I try it, and after very short time, Gyna send me an email, where she wrote that I should call her, because there was something she wants to tell me. She told me that she have founded my mother and she was doing fine. I was so happy and suprised.
Now I’m in contact with my family and I am so happy. I can’t describe how glad I am to discover this website and try it. Colombiatupais have fullfilled a dream for me, I never thought that would become true. Muchas gracias. I thought it would have taken much more time, but that shows how effective you are.
During the whole process I’ve been informated goodly about how the situation was and how big the chances was for finding my family. I am glad for your honesty and serious way to tackle it. I will recommend this greatefull firm to other adopted persons.
“I have two families and two worlds …”
In September, for the first time, I made the real decision to look for my family. After all I would be 30 in February and thought it was a good time to start looking anyway. I have two lovely sisters in the Netherlands and a loving mother. My father is unfortunately deceased but also more than a good guy. My entire life the dilemma whether or not search was still present. What if I’m late? What if they are no longer there? What if they don´t want to see me? etc. I had a lot of scenarios!
In 2011 I went to Kenya with a friend of mine. During this trip I made my choice. That friend of mine saw his brother for the first time in 12 years. I looked at it and it hit me in a way that was impossible to hide. I must take action. I saw something that I wanted. I didn’t ask me anymore what it would have perished in Colombia with my family. I am an adult man and had thought to myself that all possible scenarios would be fine, that I could accept them all. I then came back from Kenya and sent all my papers to CTP. Gyna only asked me to write a mini biography and some pictures. So far I’d live through the process with some nonchalance. This, of course, to protect myself from the disappointment. I had done my part and released again somewhat. We’ll see. But two weeks later I got a call from Adry and she had Gyna on the line. They told me they had found my mother and she had spoken my sister.

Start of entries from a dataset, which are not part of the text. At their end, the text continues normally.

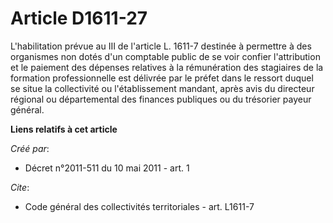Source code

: # Article D1611-27

L'habilitation prévue au III de l'article L. 1611-7 destinée à permettre à des organismes non dotés d'un comptable public de
se voir confier l'attribution et le paiement des dépenses relatives à la rémunération des stagiaires de la formation
professionnelle est délivrée par le préfet dans le ressort duquel se situe la collectivité ou l'établissement mandant, après
avis du directeur régional ou départemental des finances publiques ou du trésorier payeur général.

**Liens relatifs à cet article**

_Créé par_:

  - Décret n°2011-511 du 10 mai 2011 - art. 1

_Cite_:

  - Code général des collectivités territoriales - art. L1611-7
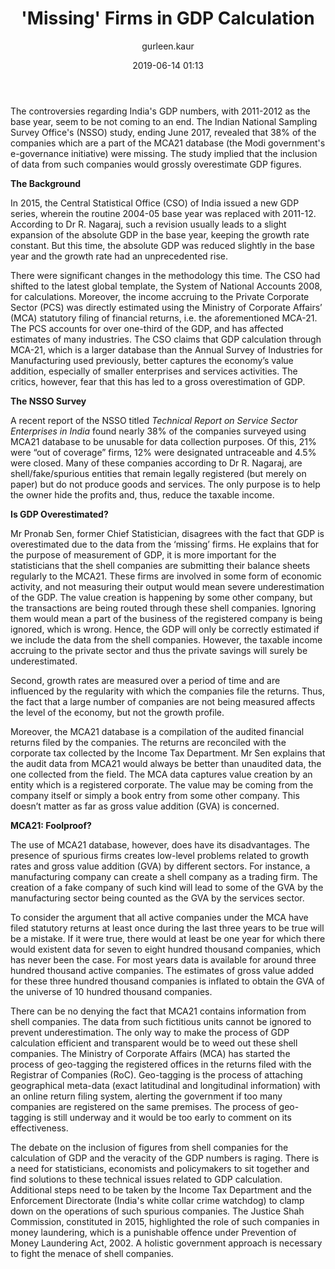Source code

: ﻿---
layout: post
current: post
navigation: True
class: post-template

title: "'Missing' Firms in GDP Calculation"
author: gurleen.kaur
cover: question-mark.jpg
tags: economics
date: 2019-06-14 01:13
link: https://images.app.goo.gl/KXQ1jwx5BMd2oJaE9
---
The controversies regarding India's GDP numbers, with 2011-2012 as the base
year, seem to be not coming to an end. The Indian National Sampling Survey
Office's (NSSO) study, ending June 2017, revealed that 38% of the companies
which are a part of the MCA21 database (the Modi government's e-governance
initiative) were missing. The study implied that the inclusion of data from such
companies would grossly overestimate GDP figures.  

**The Background**

In 2015, the Central Statistical Office (CSO) of India issued a new GDP series,
wherein the routine 2004-05 base year was replaced with 2011-12. According to Dr
R. Nagaraj, such a revision usually leads to a slight expansion of the absolute
GDP in the base year, keeping the growth rate constant. But this time, the
absolute GDP was reduced slightly in the base year and the growth rate had an
unprecedented rise.

There were significant changes in the methodology this time. The CSO had shifted
to the latest global template, the System of National Accounts 2008, for
calculations. Moreover, the income accruing to the Private Corporate Sector
(PCS) was directly estimated using the Ministry of Corporate Affairs’ (MCA)
statutory filing of financial returns, i.e. the aforementioned MCA-21. The PCS
accounts for over one-third of the GDP, and has affected estimates of many
industries. The CSO claims that GDP calculation through MCA-21, which is a
larger database than the Annual Survey of Industries for Manufacturing used
previously, better captures the economy’s value addition, especially of smaller
enterprises and services activities. The critics, however, fear that this has
led to a gross overestimation of GDP.  

**The NSSO Survey**

A recent report of the NSSO titled *Technical Report on Service Sector
Enterprises in India* found nearly 38% of the companies surveyed using MCA21
database to be unusable for data collection purposes. Of this, 21% were “out of
coverage” firms, 12% were designated untraceable and 4.5% were closed. Many of
these companies according to Dr R. Nagaraj, are shell/fake/spurious entities
that remain legally registered (but merely on paper) but do not produce goods
and services. The only purpose is to help the owner hide the profits and, thus,
reduce the taxable income.

**Is GDP Overestimated?**

Mr Pronab Sen, former Chief Statistician, disagrees with the fact that GDP is
overestimated due to the data from the ‘missing’ firms. He explains that for the
purpose of measurement of GDP, it is more important for the statisticians that
the shell companies are submitting their balance sheets regularly to the MCA21.
These firms are involved in some form of economic activity, and not measuring
their output would mean severe underestimation of the GDP. The value creation is
happening by some other company, but the transactions are being routed through
these shell companies. Ignoring them would mean a part of the business of the
registered company is being ignored, which is wrong. Hence, the GDP will only be
correctly estimated if we include the data from the shell companies. However,
the taxable income accruing to the private sector and thus the private savings
will surely be underestimated.

Second, growth rates are measured over a period of time and are influenced by
the regularity with which the companies file the returns. Thus, the fact that a
large number of companies are not being measured affects the level of the
economy, but not the growth profile.  

Moreover, the MCA21 database is a compilation of the audited financial returns
filed by the companies. The returns are reconciled with the corporate tax
collected by the Income Tax Department. Mr Sen explains that the audit data from
MCA21 would always be better than unaudited data, the one collected from the
field. The MCA data captures value creation by an entity which is a registered
corporate. The value may be coming from the company itself or simply a book
entry from some other company. This doesn’t matter as far as gross value
addition (GVA) is concerned.  

**MCA21: Foolproof?**

The use of MCA21 database, however, does have its disadvantages. The presence of
spurious firms creates low-level problems related to growth rates and gross
value addition (GVA) by different sectors. For instance, a manufacturing company
can create a shell company as a trading firm. The creation of a fake company of
such kind will lead to some of the GVA by the manufacturing sector being counted
as the GVA by the services sector.  

To consider the argument that all active companies under the MCA have filed
statutory returns at least once during the last three years to be true will be a
mistake. If it were true, there would at least be one year for which there would
existent data for seven to eight hundred thousand companies, which has never
been the case. For most years data is available for around three hundred
thousand active companies. The estimates of gross value added for these three
hundred thousand companies is inflated to obtain the GVA of the universe of 10
hundred thousand companies.  

There can be no denying the fact that MCA21 contains information from shell
companies. The data from such fictitious units cannot be ignored to prevent
underestimation. The only way to make the process of GDP calculation efficient
and transparent would be to weed out these shell companies. The Ministry of
Corporate Affairs (MCA) has started the process of geo-tagging the registered
offices in the returns filed with the Registrar of Companies (RoC). Geo-tagging
is the process of attaching geographical meta-data (exact latitudinal and
longitudinal information) with an online return filing system, alerting the
government if too many companies are registered on the same premises. The
process of geo-tagging is still underway and it would be too early to comment on
its effectiveness.

The debate on the inclusion of figures from shell companies for the calculation
of GDP and the veracity of the GDP numbers is raging. There is a need for
statisticians, economists and policymakers to sit together and find solutions to
these technical issues related to GDP calculation. Additional steps need to be
taken by the Income Tax Department and the Enforcement Directorate (India's
white collar crime watchdog) to clamp down on the operations of such spurious
companies. The Justice Shah Commission, constituted in 2015, highlighted the
role of such companies in money laundering, which is a punishable offence under
Prevention of Money Laundering Act, 2002. A holistic government approach is
necessary to fight the menace of shell companies.
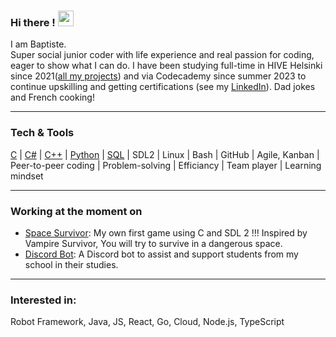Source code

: 

<!-- [Cover](https://github.com/B9R9/B9R9/blob/master/img/test.jpeg) -->

### Hi there ! <img src="https://media.giphy.com/media/hvRJCLFzcasrR4ia7z/giphy.gif" width="25px">

<!-- Message daccueil et de presentation.--> 
I am Baptiste.  
Super social junior coder with life experience and real passion for coding, eager to show what I can do. I have been studying full-time in HIVE Helsinki since 2021([all my projects](https://github.com/B9R9/42-HIVE/blob/main/README.md)) and via Codecademy since summer 2023 to continue upskilling and getting certifications (see my [LinkedIn](https://www.linkedin.com/in/baptiste-riffard-233b17103/?locale=en_US)). Dad jokes and French cooking!

***  
### Tech & Tools
[C](https://github.com/B9R9/42-HIVE/blob/main/README.md) | [C#](https://github.com/B9R9/sandox-csharp/blob/main/README.md) | [C++](https://github.com/B9R9/sandbox-cplus/blob/main/README.md) | [Python](https://github.com/B9R9/sandbox-Python3/blob/main/ReadME.md) | [SQL](https://github.com/B9R9/sandox-SQL/blob/main/README.md) | SDL2 | Linux | Bash | GitHub | Agile, Kanban | Peer-to-peer coding | Problem-solving | Efficiancy | Team player | Learning mindset
***  

### Working at the moment on
  - [Space Survivor](https://github.com/B9R9/Space_Survivor): My own first game using C and SDL 2 !!! Inspired by Vampire Survivor, You will try to survive in a dangerous space.
  - [Discord Bot](https://github.com/B9R9/DiscordBot): A Discord bot to assist and support students from my school in their studies.
***

### Interested in:
Robot Framework, Java, JS, React, Go, Cloud, Node.js, TypeScript


  



<!--        My 42 profile card                                                                         What i am doing at the moment 
                                                                                                       Wich language i am learning 
          https://www.linkedin.com/in/baptiste-riffard-233b17103/?locale=en_US                                                                                             Hobbies and fun fact -->


<!-- My stats git hub -->



<!-- Because life is not coding this iss were I can share who I am -->


<!--[![42 Profile Card](https://1337-readme.vercel.app/api/profile?cursus=42&dark=true&login=briffard)](https://github.com/mohouyizme/1337-readme)
![](https://github-readme-stats.vercel.app/api/top-langs/?username=B9R9&theme=radical&hide_langs_below=8)
![](https://github-readme-stats.vercel.app/api?username=B9R9&show_icons=true&theme=radical&count_private=true)
-->
<!--
**B9R9/B9R9** is a ✨ _special_ ✨ repository because its `README.md` (this file) appears on your GitHub profile.

Here are some ideas to get you started:

- 🔭 I’m currently working on ...
- 🌱 I’m currently learning ...
- 👯 I’m looking to collaborate on ...
- 🤔 I’m looking for help with ...
- 💬 Ask me about ...
- 📫 How to reach me: ...
- 😄 Pronouns: ...
- ⚡ Fun fact: ...
-->
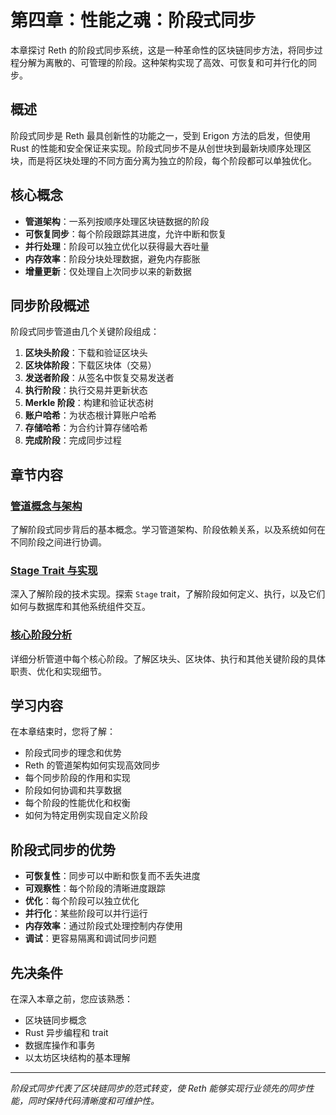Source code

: # 第四章：性能之魂：阶段式同步

本章探讨 Reth 的阶段式同步系统，这是一种革命性的区块链同步方法，将同步过程分解为离散的、可管理的阶段。这种架构实现了高效、可恢复和可并行化的同步。

## 概述

阶段式同步是 Reth 最具创新性的功能之一，受到 Erigon 方法的启发，但使用 Rust 的性能和安全保证来实现。阶段式同步不是从创世块到最新块顺序处理区块，而是将区块处理的不同方面分离为独立的阶段，每个阶段都可以单独优化。

## 核心概念

- **管道架构**：一系列按顺序处理区块链数据的阶段
- **可恢复同步**：每个阶段跟踪其进度，允许中断和恢复
- **并行处理**：阶段可以独立优化以获得最大吞吐量
- **内存效率**：阶段分块处理数据，避免内存膨胀
- **增量更新**：仅处理自上次同步以来的新数据

## 同步阶段概述

阶段式同步管道由几个关键阶段组成：

1. **区块头阶段**：下载和验证区块头
2. **区块体阶段**：下载区块体（交易）
3. **发送者阶段**：从签名中恢复交易发送者
4. **执行阶段**：执行交易并更新状态
5. **Merkle 阶段**：构建和验证状态树
6. **账户哈希**：为状态根计算账户哈希
7. **存储哈希**：为合约计算存储哈希
8. **完成阶段**：完成同步过程

## 章节内容

### [管道概念与架构](01-pipeline-concept.md)
了解阶段式同步背后的基本概念。学习管道架构、阶段依赖关系，以及系统如何在不同阶段之间进行协调。

### [Stage Trait 与实现](02-stage-trait.md)
深入了解阶段的技术实现。探索 `Stage` trait，了解阶段如何定义、执行，以及它们如何与数据库和其他系统组件交互。

### [核心阶段分析](03-core-stages-analysis.md)
详细分析管道中每个核心阶段。了解区块头、区块体、执行和其他关键阶段的具体职责、优化和实现细节。

## 学习内容

在本章结束时，您将了解：

- 阶段式同步的理念和优势
- Reth 的管道架构如何实现高效同步
- 每个同步阶段的作用和实现
- 阶段如何协调和共享数据
- 每个阶段的性能优化和权衡
- 如何为特定用例实现自定义阶段

## 阶段式同步的优势

- **可恢复性**：同步可以中断和恢复而不丢失进度
- **可观察性**：每个阶段的清晰进度跟踪
- **优化**：每个阶段可以独立优化
- **并行化**：某些阶段可以并行运行
- **内存效率**：通过阶段式处理控制内存使用
- **调试**：更容易隔离和调试同步问题

## 先决条件

在深入本章之前，您应该熟悉：

- 区块链同步概念
- Rust 异步编程和 trait
- 数据库操作和事务
- 以太坊区块结构的基本理解

---

*阶段式同步代表了区块链同步的范式转变，使 Reth 能够实现行业领先的同步性能，同时保持代码清晰度和可维护性。*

uh …. what ?? Tears immediately rolled over me cheeks. Tears of relief. The following message was that they wanted to contact. I cried like a little child, to my own surprise. But an indescribable feeling, but very unreal. I called my sisters and my mother in the Netherlands. My sisters and mother came to me. My family in Netherlands was over the moon.
I was astonished. All this really happened and it happened so fast. Time later I spoke finally with my sister and her son via Skype. Her son spoke English so we could communicate. We agreed to come back two hours later to talk further. I didn’t know what came over me. Did I just spoke with me sister? Two hours later, I crawled back to the computer and more siblings appeared on the camera, and there was my mother. I was stunned and confused. We looked at each other late into the night. The strange thing was that I had collected over the years so many questions, but I didn’t ask, perhaps for a later stage. I saw that they were very happy to see me and that was enough for now. I finally closed the computer and went to sleep. I’ve been staring all night at the ceiling. I finally slept a few hours and then quickly open my computer to check whether there were traces of the conversation yesterday. There were still traces, so it really was. I had my family back!
I am a blessed man. I have two families and two worlds. It is a great experience, but also difficult sometimes. Indeed, it is a very difficult process to explain. I’m glad I did it through this organization. First, it is gone very quickly, the contact with Gyna and Adry was fine and familiar. I still had some questions to Gyna and these were answered quickly, very fine. The idea that you can count on Gyna is really nice. That matters a lot, and it’s wonderful to know that the door is always open, and that whit full confidence you could contact Gyna every single time.